So, who is the enemy?  Is it our apathy ignoring abuse victims’ healing needs?  Is it our desire to downplay the abuse crisis because we are too tired to deal with it and want it to be over? Is it our “go along to get along” mentality that sometimes enables injustice or disables love?  Is it our ability to rationalize funding the institutional church despite seeing its many corrupt practices?  Is it our willingness to let men who seem incapable of deep love co-opt authority and declare themselves the supreme discerners and defenders of it?

Let’s return to Tevye for a moment.  He asked his wife, “Do you love me?” because he saw bit by bit that the “Tradition” he once heralded as a life-stabilizing force is incompatible with love.  He realized that to love sincerely he had to depart from Tradition.

The two great commandments are to love God and love God’s people.  If our Catholic traditions are incompatible with loving others, then they must be dropped.  Maybe this is why Jesus asks, “and why do you break God’s commandments for the sake of your tradition?”  And maybe this is why we must never tire of calmly and steadily asking it of the bishops.
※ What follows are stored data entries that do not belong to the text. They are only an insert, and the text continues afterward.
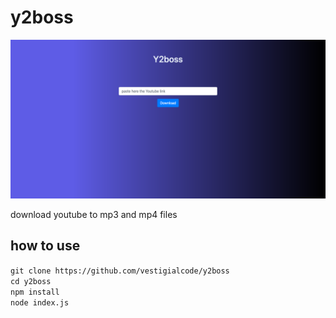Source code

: # y2boss

![Screenshot](y2boss.png)

download youtube to mp3 and mp4 files
## how to use
`git clone https://github.com/vestigialcode/y2boss` \
 `cd y2boss` \
 `npm install`\
 `node index.js`
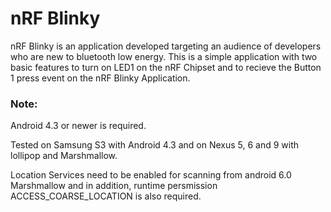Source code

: # nRF Blinky
nRF Blinky is an application developed targeting an audience of developers who are new to bluetooth low energy. This is a simple application with two basic features to turn on LED1 on the nRF Chipset and to recieve the Button 1 press event on the nRF Blinky Application.

### Note:

Android 4.3 or newer is required.

Tested on Samsung S3 with Android 4.3 and on Nexus 5, 6 and 9 with lollipop and Marshmallow.

Location Services need to be enabled for scanning from android 6.0 Marshmallow and in addition, runtime persmission ACCESS_COARSE_LOCATION is also required.
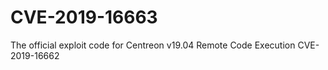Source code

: # CVE-2019-16663
The official exploit code for Centreon v19.04 Remote Code Execution CVE-2019-16662
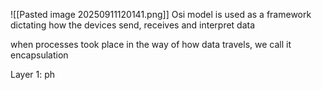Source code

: ![[Pasted image 20250911120141.png]]
Osi model is used as a framework dictating how the devices send, receives and interpret data

when processes took place in the way of  how data travels, we call it encapsulation

Layer 1: ph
By the way, Jesus also asked Peter, “Do you love me?”  Unlike today’s bishops, Peter was able to express his love credibly.  And when he did, Jesus told him to feed (not fire….not excommunicate…not starve…) his sheep (John 21:15-17).

And so to my bishops and Pope Francis I ask, “Do you love me?”  If the answer is “yes,” how would I know based upon your track records?  If the answer is “no” then what are you doing in your positions?

But, on the flip side, are the laity able to love the bishops and pope despite their many shortcomings and knowing full well that this love probably won't be reciprocated?

By the way, this blog post is brought to you courtesy of the shuffle mode on my iPod.

Monday, March 17, 2014

Some "theology of women" from a woman



Today is my mom’s birthday and were she alive we’d be having some sort of combined St. Patrick’s Day / birthday celebration.  Since she has started the eternal chapter of her life, I’ll instead honor the day by offering some “theology of women” thoughts based upon witnessing her faith for over 40 years.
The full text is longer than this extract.